> **Exercise inputs**:
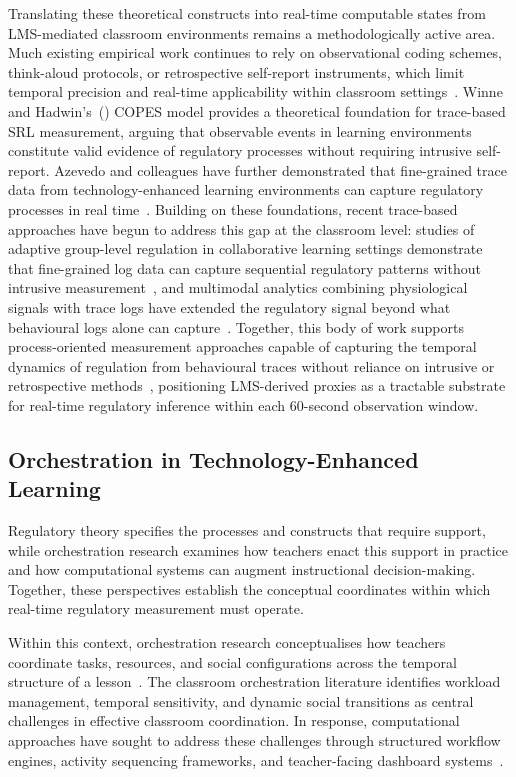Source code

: \documentclass[preprint,12pt,authoryear]{elsarticle}
\begin{document}
Translating these theoretical constructs into real-time computable states from LMS-mediated classroom environments remains a methodologically active area. Much existing empirical work continues to rely on observational coding schemes, think-aloud protocols, or retrospective self-report instruments, which limit temporal precision and real-time applicability within classroom settings~\citep{malmberg2017}. Winne and Hadwin's~(\citeyear{winne1998}) COPES model provides a theoretical foundation for trace-based SRL measurement, arguing that observable events in learning environments constitute valid evidence of regulatory processes without requiring intrusive self-report. Azevedo and colleagues have further demonstrated that fine-grained trace data from technology-enhanced learning environments can capture regulatory processes in real time~\citep{azevedo2013}. Building on these foundations, recent trace-based approaches have begun to address this gap at the classroom level: studies of adaptive group-level regulation in collaborative learning settings demonstrate that fine-grained log data can capture sequential regulatory patterns without intrusive measurement~\citep{malmberg2022}, and multimodal analytics combining physiological signals with trace logs have extended the regulatory signal beyond what behavioural logs alone can capture~\citep{nguyen2023, jarvela2023a}. Together, this body of work supports process-oriented measurement approaches capable of capturing the temporal dynamics of regulation from behavioural traces without reliance on intrusive or retrospective methods~\citep{jarvela2021, jarvela2021b}, positioning LMS-derived proxies as a tractable substrate for real-time regulatory inference within each 60-second observation window.

\subsection{Orchestration in Technology-Enhanced Learning}

Regulatory theory specifies the processes and constructs that require support, while orchestration research examines how teachers enact this support in practice and how computational systems can augment instructional decision-making. Together, these perspectives establish the conceptual coordinates within which real-time regulatory measurement must operate.

Within this context, orchestration research conceptualises how teachers coordinate tasks, resources, and social configurations across the temporal structure of a lesson~\citep{feng2023, olsen2021}. The classroom orchestration literature identifies workload management, temporal sensitivity, and dynamic social transitions as central challenges in effective classroom coordination. In response, computational approaches have sought to address these challenges through structured workflow engines, activity sequencing frameworks, and teacher-facing dashboard systems~\citep{amarasinghe2020, martinezmaldonado2019}.
\end{document}
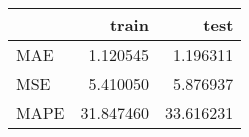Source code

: \begin{tabular}{lrr}
\toprule
{} &      train &       test \\
\midrule
MAE  &   1.120545 &   1.196311 \\
MSE  &   5.410050 &   5.876937 \\
MAPE &  31.847460 &  33.616231 \\
\bottomrule
\end{tabular}
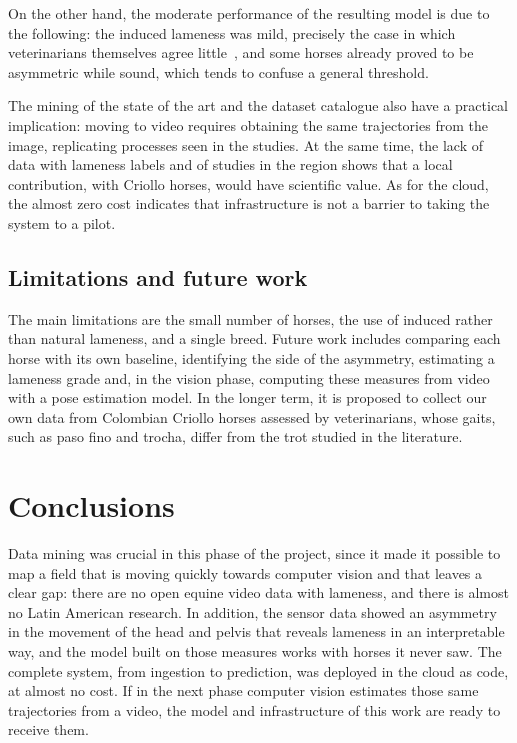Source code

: \documentclass[conference,a4paper]{IEEEtran}
\begin{document}
On the other hand, the moderate performance of the resulting model is due to the following: the induced lameness was mild, precisely the case in which veterinarians themselves agree little~\cite{keegan2010,hammarberg2016}, and some horses already proved to be asymmetric while sound, which tends to confuse a general threshold.

The mining of the state of the art and the dataset catalogue also have a practical implication: moving to video requires obtaining the same trajectories from the image, replicating processes seen in the studies. At the same time, the lack of data with lameness labels and of studies in the region shows that a local contribution, with Criollo horses, would have scientific value. As for the cloud, the almost zero cost indicates that infrastructure is not a barrier to taking the system to a pilot.

\subsection{Limitations and future work}

The main limitations are the small number of horses, the use of induced rather than natural lameness, and a single breed. Future work includes comparing each horse with its own baseline, identifying the side of the asymmetry, estimating a lameness grade and, in the vision phase, computing these measures from video with a pose estimation model. In the longer term, it is proposed to collect our own data from Colombian Criollo horses assessed by veterinarians, whose gaits, such as paso fino and trocha, differ from the trot studied in the literature.

\section{Conclusions}

Data mining was crucial in this phase of the project, since it made it possible to map a field that is moving quickly towards computer vision and that leaves a clear gap: there are no open equine video data with lameness, and there is almost no Latin American research. In addition, the sensor data showed an asymmetry in the movement of the head and pelvis that reveals lameness in an interpretable way, and the model built on those measures works with horses it never saw. The complete system, from ingestion to prediction, was deployed in the cloud as code, at almost no cost. If in the next phase computer vision estimates those same trajectories from a video, the model and infrastructure of this work are ready to receive them.
\end{document}
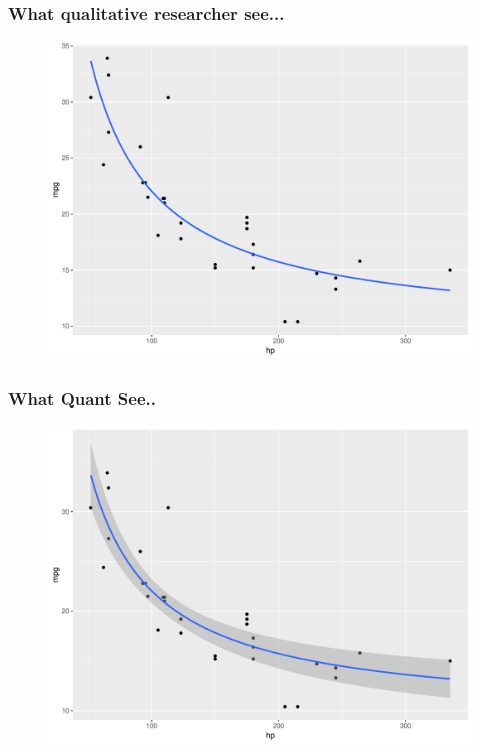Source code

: \documentclass[12pt]{beamer}\usepackage[]{graphicx}\usepackage[]{color}
\begin{document}

\begin{frame}\large
\frametitle{What qualitative researcher see...}

\begin{figure}
 \includegraphics[width=0.7\paperwidth]{./Images/regQualit}
\end{figure}
\end{frame}



\begin{frame}\large
\frametitle{What Quant See..}

\begin{figure}
 \includegraphics[width=0.7\paperwidth]{./Images/CIreg}
\end{figure}
\end{frame}
\end{document}
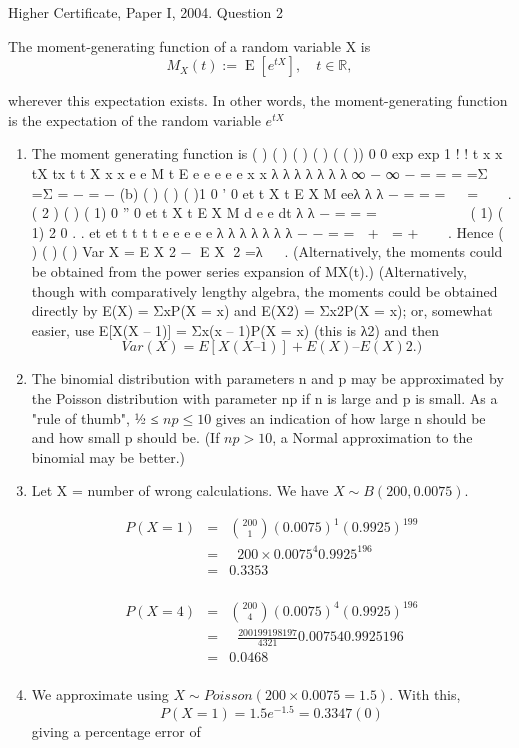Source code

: \documentclass[a4paper,12pt]{article}
\begin{document}
Higher Certificate, Paper I, 2004. Question 2


The moment-generating function of a random variable X is 
\[{\displaystyle M_{X}(t):=\operatorname {E} \left[e^{tX}\right],\quad t\in \mathbb {R} ,} \]

wherever this expectation exists. In other words, the moment-generating function is the expectation of the random variable 
${\displaystyle e^{tX}} $
\begin{enumerate}
\item  The moment generating function is
( ) ( ) ( ) ( ) ( ( ))
0 0
exp exp 1
! !
t x x
tX tx t t
X
x x
e e M t E e e e e e
x x
λ
λ λ λ λ λ λ
∞ − ∞
−
= =
= =Σ =Σ = − = −
(b) ( ) ( ) ( )1
0
' 0
et t
X
t
E X M eeλ
λ λ −
=
= =   =  
.
( 2 ) ( ) ( 1)
0
'' 0
et t
X
t
E X M d e e
dt
λ λ −
=
= =         
( 1) ( 1) 2
0
. .
et et t t t
t
e e e e e λ λ λ λ λ λ λ − −
=
=  +  = +  
.
Hence ( ) ( ) ( ) Var X = E X 2 − E X 2 =λ   .
(Alternatively, the moments could be obtained from the power series
expansion of MX(t).)
(Alternatively, though with comparatively lengthy algebra, the
moments could be obtained directly by E(X) = ΣxP(X = x) and E(X2) =
Σx2P(X = x); or, somewhat easier, use E[X(X – 1)] = Σx(x – 1)P(X = x)
(this is λ2) and then 
\[Var(X) = E[X(X – 1)] + E(X) – {E(X)}2.)\]
\item  The binomial distribution with parameters n and p may be
approximated by the Poisson distribution with parameter np if n is
large and p is small. As a "rule of thumb", ½ ≤ $np \leq 10$ gives an
indication of how large n should be and how small p should be. (If
$np > 10$, a Normal approximation to the binomial may be better.)

\item  Let X = number of wrong calculations. We have $X \sim B(200, 0.0075)$.

\begin{eqnarray*}
P(X=1) &=& { 200 \choose 1}(0.0075)^1(0.9925)^{199} \\
&=&  200 \times  0.0075^4 0.9925^{196}\\
&=& 0.3353\\
\end{eqnarray*}

\begin{eqnarray*}
P(X=4) &=& { 200 \choose 4}(0.0075)^4(0.9925)^{196} \\
&=&  
\frac{200 199 198 197}{4 3 2 1} 0.00754 0.9925196\\
&=& 0.0468\\
\end{eqnarray*}
\item  We approximate using $X \sim Poisson(200 × 0.0075 = 1.5)$. With this,
\[P( X =1) =1.5e^{−1.5} = 0.3347(0)\]
giving a percentage error of 


\end{enumerate}
\end{document}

> **Description of the task**: Pictures in the data above should not be copied; transcribe everything else exactly.

> **The answer**:
Source code

: \documentclass[preprint,12pt,authoryear]{elsarticle}
\begin{document}
Translating these theoretical constructs into real-time computable states from LMS-mediated classroom environments remains a methodologically active area. Much existing empirical work continues to rely on observational coding schemes, think-aloud protocols, or retrospective self-report instruments, which limit temporal precision and real-time applicability within classroom settings~\citep{malmberg2017}. Winne and Hadwin's~(\citeyear{winne1998}) COPES model provides a theoretical foundation for trace-based SRL measurement, arguing that observable events in learning environments constitute valid evidence of regulatory processes without requiring intrusive self-report. Azevedo and colleagues have further demonstrated that fine-grained trace data from technology-enhanced learning environments can capture regulatory processes in real time~\citep{azevedo2013}. Building on these foundations, recent trace-based approaches have begun to address this gap at the classroom level: studies of adaptive group-level regulation in collaborative learning settings demonstrate that fine-grained log data can capture sequential regulatory patterns without intrusive measurement~\citep{malmberg2022}, and multimodal analytics combining physiological signals with trace logs have extended the regulatory signal beyond what behavioural logs alone can capture~\citep{nguyen2023, jarvela2023a}. Together, this body of work supports process-oriented measurement approaches capable of capturing the temporal dynamics of regulation from behavioural traces without reliance on intrusive or retrospective methods~\citep{jarvela2021, jarvela2021b}, positioning LMS-derived proxies as a tractable substrate for real-time regulatory inference within each 60-second observation window.

\subsection{Orchestration in Technology-Enhanced Learning}

Regulatory theory specifies the processes and constructs that require support, while orchestration research examines how teachers enact this support in practice and how computational systems can augment instructional decision-making. Together, these perspectives establish the conceptual coordinates within which real-time regulatory measurement must operate.

Within this context, orchestration research conceptualises how teachers coordinate tasks, resources, and social configurations across the temporal structure of a lesson~\citep{feng2023, olsen2021}. The classroom orchestration literature identifies workload management, temporal sensitivity, and dynamic social transitions as central challenges in effective classroom coordination. In response, computational approaches have sought to address these challenges through structured workflow engines, activity sequencing frameworks, and teacher-facing dashboard systems~\citep{amarasinghe2020, martinezmaldonado2019}.
\end{document}
Source code

: \begin{tabular}{lrr}
\toprule
{} &      train &       test \\
\midrule
MAE  &   1.120545 &   1.196311 \\
MSE  &   5.410050 &   5.876937 \\
MAPE &  31.847460 &  33.616231 \\
\bottomrule
\end{tabular}
Source code

: \documentclass[conference,a4paper]{IEEEtran}
\begin{document}
On the other hand, the moderate performance of the resulting model is due to the following: the induced lameness was mild, precisely the case in which veterinarians themselves agree little~\cite{keegan2010,hammarberg2016}, and some horses already proved to be asymmetric while sound, which tends to confuse a general threshold.

The mining of the state of the art and the dataset catalogue also have a practical implication: moving to video requires obtaining the same trajectories from the image, replicating processes seen in the studies. At the same time, the lack of data with lameness labels and of studies in the region shows that a local contribution, with Criollo horses, would have scientific value. As for the cloud, the almost zero cost indicates that infrastructure is not a barrier to taking the system to a pilot.

\subsection{Limitations and future work}

The main limitations are the small number of horses, the use of induced rather than natural lameness, and a single breed. Future work includes comparing each horse with its own baseline, identifying the side of the asymmetry, estimating a lameness grade and, in the vision phase, computing these measures from video with a pose estimation model. In the longer term, it is proposed to collect our own data from Colombian Criollo horses assessed by veterinarians, whose gaits, such as paso fino and trocha, differ from the trot studied in the literature.

\section{Conclusions}

Data mining was crucial in this phase of the project, since it made it possible to map a field that is moving quickly towards computer vision and that leaves a clear gap: there are no open equine video data with lameness, and there is almost no Latin American research. In addition, the sensor data showed an asymmetry in the movement of the head and pelvis that reveals lameness in an interpretable way, and the model built on those measures works with horses it never saw. The complete system, from ingestion to prediction, was deployed in the cloud as code, at almost no cost. If in the next phase computer vision estimates those same trajectories from a video, the model and infrastructure of this work are ready to receive them.
\end{document}
Source code

: \documentclass[12pt]{beamer}\usepackage[]{graphicx}\usepackage[]{color}
\begin{document}

\begin{frame}\large
\frametitle{What qualitative researcher see...}

\begin{figure}
 \includegraphics[width=0.7\paperwidth]{./Images/regQualit}
\end{figure}
\end{frame}



\begin{frame}\large
\frametitle{What Quant See..}

\begin{figure}
 \includegraphics[width=0.7\paperwidth]{./Images/CIreg}
\end{figure}
\end{frame}
\end{document}
Source code

: \documentclass[a4paper,12pt]{article}
\begin{document}
Higher Certificate, Paper I, 2004. Question 2


The moment-generating function of a random variable X is 
\[{\displaystyle M_{X}(t):=\operatorname {E} \left[e^{tX}\right],\quad t\in \mathbb {R} ,} \]

wherever this expectation exists. In other words, the moment-generating function is the expectation of the random variable 
${\displaystyle e^{tX}} $
\begin{enumerate}
\item  The moment generating function is
( ) ( ) ( ) ( ) ( ( ))
0 0
exp exp 1
! !
t x x
tX tx t t
X
x x
e e M t E e e e e e
x x
λ
λ λ λ λ λ λ
∞ − ∞
−
= =
= =Σ =Σ = − = −
(b) ( ) ( ) ( )1
0
' 0
et t
X
t
E X M eeλ
λ λ −
=
= =   =  
.
( 2 ) ( ) ( 1)
0
'' 0
et t
X
t
E X M d e e
dt
λ λ −
=
= =         
( 1) ( 1) 2
0
. .
et et t t t
t
e e e e e λ λ λ λ λ λ λ − −
=
=  +  = +  
.
Hence ( ) ( ) ( ) Var X = E X 2 − E X 2 =λ   .
(Alternatively, the moments could be obtained from the power series
expansion of MX(t).)
(Alternatively, though with comparatively lengthy algebra, the
moments could be obtained directly by E(X) = ΣxP(X = x) and E(X2) =
Σx2P(X = x); or, somewhat easier, use E[X(X – 1)] = Σx(x – 1)P(X = x)
(this is λ2) and then 
\[Var(X) = E[X(X – 1)] + E(X) – {E(X)}2.)\]
\item  The binomial distribution with parameters n and p may be
approximated by the Poisson distribution with parameter np if n is
large and p is small. As a "rule of thumb", ½ ≤ $np \leq 10$ gives an
indication of how large n should be and how small p should be. (If
$np > 10$, a Normal approximation to the binomial may be better.)

\item  Let X = number of wrong calculations. We have $X \sim B(200, 0.0075)$.

\begin{eqnarray*}
P(X=1) &=& { 200 \choose 1}(0.0075)^1(0.9925)^{199} \\
&=&  200 \times  0.0075^4 0.9925^{196}\\
&=& 0.3353\\
\end{eqnarray*}

\begin{eqnarray*}
P(X=4) &=& { 200 \choose 4}(0.0075)^4(0.9925)^{196} \\
&=&  
\frac{200 199 198 197}{4 3 2 1} 0.00754 0.9925196\\
&=& 0.0468\\
\end{eqnarray*}
\item  We approximate using $X \sim Poisson(200 × 0.0075 = 1.5)$. With this,
\[P( X =1) =1.5e^{−1.5} = 0.3347(0)\]
giving a percentage error of 


\end{enumerate}
\end{document}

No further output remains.